Allow architectures to create arch/xxx/Makefile.postlink with targets
for vmlinux, modules.ko, and clean, which will be invoked after final
linking of vmlinux and modules.

powerpc will use this to check vmlinux linker relocations for sanity,
and may use it to fix up alternate instruction patch branch addresses.

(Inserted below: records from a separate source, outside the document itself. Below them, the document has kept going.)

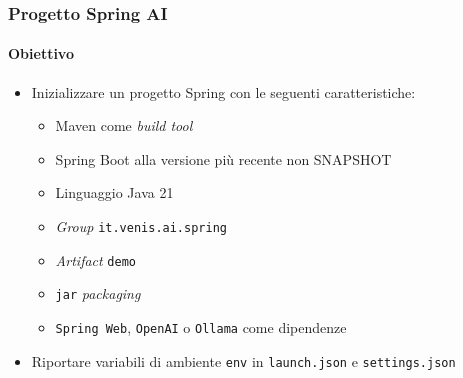 \begin{frame}[t,fragile] \frametitle{Progetto Spring AI}
    \framesubtitle{Obiettivo}
    \begin{itemize}[leftmargin=10pt,align=right]
        \item[\alert{\faArrowCircleRight}] Inizializzare un progetto Spring con le seguenti caratteristiche:     
        \begin{itemize}[leftmargin=10pt,align=right]
            \item[\alert{\faArrowCircleRight}] \alert{Maven} come \textit{build tool}
            \item[\alert{\faArrowCircleRight}] Spring Boot alla versione più recente \alert{non SNAPSHOT}
            \item[\alert{\faArrowCircleRight}] Linguaggio \alert{Java 21}
            \item[\alert{\faArrowCircleRight}] \textit{Group} \alert{\texttt{it.venis.ai.spring}}
            \item[\alert{\faArrowCircleRight}] \textit{Artifact} \alert{\texttt{demo}}
            \item[\alert{\faArrowCircleRight}] \alert{\texttt{jar}} \textit{packaging}
            \item[\alert{\faArrowCircleRight}] \alert{\texttt{Spring Web}}, \alert{\texttt{OpenAI}} o \alert{\texttt{Ollama}} come dipendenze
        \end{itemize}
    \item[\alert{\faExclamationTriangle}] Riportare variabili di ambiente \texttt{env} in \texttt{launch.json} e \texttt{settings.json}
    \end{itemize}
\end{frame}
%
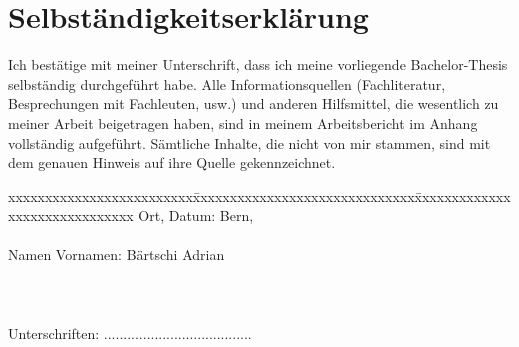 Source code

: \chapter*{Selbständigkeitserklärung}
\label{chap:selbstaendigkeitserklaerung}

\vspace*{10mm} 

Ich bestätige mit meiner Unterschrift, dass ich meine vorliegende Bachelor-Thesis selbständig durchgeführt habe. Alle Informationsquellen (Fachliteratur, Besprechungen mit Fachleuten, usw.) und anderen Hilfsmittel, die wesentlich zu meiner Arbeit beigetragen haben, sind in meinem Arbeitsbericht im Anhang vollständig aufgeführt. Sämtliche Inhalte, die nicht von mir stammen, sind mit dem genauen Hinweis auf ihre Quelle gekennzeichnet. 

\vspace{15mm}

\begin{tabbing}
xxxxxxxxxxxxxxxxxxxxxxxxx\=xxxxxxxxxxxxxxxxxxxxxxxxxxxxxx\=xxxxxxxxxxxxxxxxxxxxxxxxxxxxxx\kill
Ort, Datum:		\> Bern, \versiondate \\ \\ 
Namen Vornamen:	\> Bärtschi Adrian 	\\ \\ \\ \\ 
Unterschriften:	\> ......................................\> 
\end{tabbing} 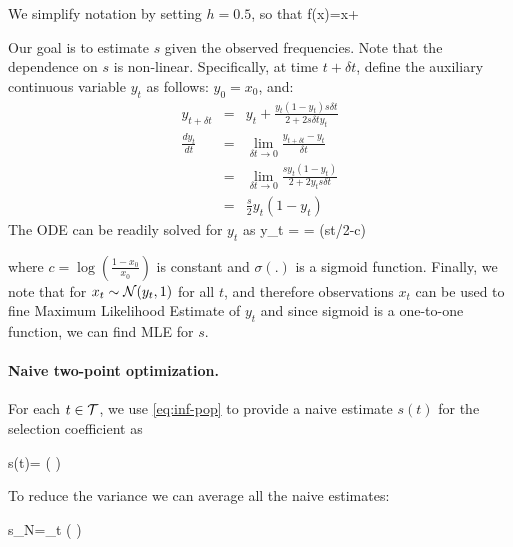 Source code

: We simplify notation by setting $h=0.5$, so that
\beq
f(x)=x+
\eeq

Our goal is to estimate $s$ given the observed frequencies. Note that
the dependence on $s$ is non-linear. Specifically, at time $t+\delta
t$, define the auxiliary continuous variable $y_t$ as follows:
$y_0=x_0$, and:
\begin{eqnarray}
  y_{t+\delta t} &=& y_t+\frac{y_t(1-y_t)s\delta t}{2+2s\delta t y_t}\\
  \frac{dy_t}{dt} &=&\lim_{\delta t\rightarrow 0}\frac{y_{t+\delta t} -y_t}{\delta t}\\
   &=&\lim_{\delta t\rightarrow 0}\frac{sy_t(1-y_t)}{2+2y_ts\delta t}\\
   &=& \frac{s}{2}y_t(1-y_t) 
  \label{eq:ode}
\end{eqnarray}
The ODE can be readily solved for $y_t$ as
\beq
y_t = = \sigma(st/2-c) 
\label{eq:inf-pop} 
\eeq

where $c=\log\left(\frac{1-x_0}{x_0}\right)$ is constant
\cite{multilocus-hitchhike} and $\sigma(.)$ is a sigmoid
function. Finally, we note that for $x_t\sim{\cal N}(y_t,1)$ for all $t$, 
and therefore observations $x_t$ can be used to fine Maximum Likelihood Estimate of $y_t$ and since sigmoid is a one-to-one function, we can find MLE for 
$s$.

\paragraph{Naive two-point optimization.} 
For each $t\in {\cal T}$, we use \eqref{eq:inf-pop} to provide a naive
estimate $s(t)$ for the selection coefficient as

\beq 
s(t)= \log \left(  \right) 
\eeq

To reduce the variance we can average all the naive estimates: 

\beq
s_{N}=\sum_{t\in \Tc} \log \left(  \right) 
\label{eq:naive}
\eeq


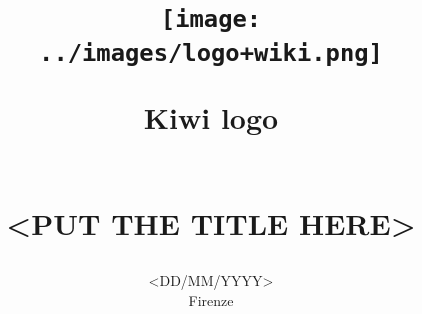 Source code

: \begin{titlepage}
\title{
	\begin{figure} 
	 \centering 
	 \texttt{[image: ../images/logo+wiki.png]} 
	 \caption{Kiwi logo} 
	 \label{Kiwi_logo} 
	\end{figure} \\
	<PUT THE TITLE HERE>
}

\date{<DD/MM/YYYY> \\Firenze}
\end{titlepage}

Signed-off-by: Nicholas Piggin <npiggin@gmail.com>

---
Since v1,
- Switched to a more flexible arch makefile invocation.
- Provide a powerpc patch to use it to help existing build issue
  (rather than only justification being out-of-tree patch).

Since v2
- Depend on existence of Makefile.modpost, rather than config option.
- Add a clean target
- Move post-vmlinux invocation into Makefile rather than link-vmlinux.sh
- Arch postlink must always be done after final link, not on an if_changed
  basis, because the vmlinux itself is not a dependency.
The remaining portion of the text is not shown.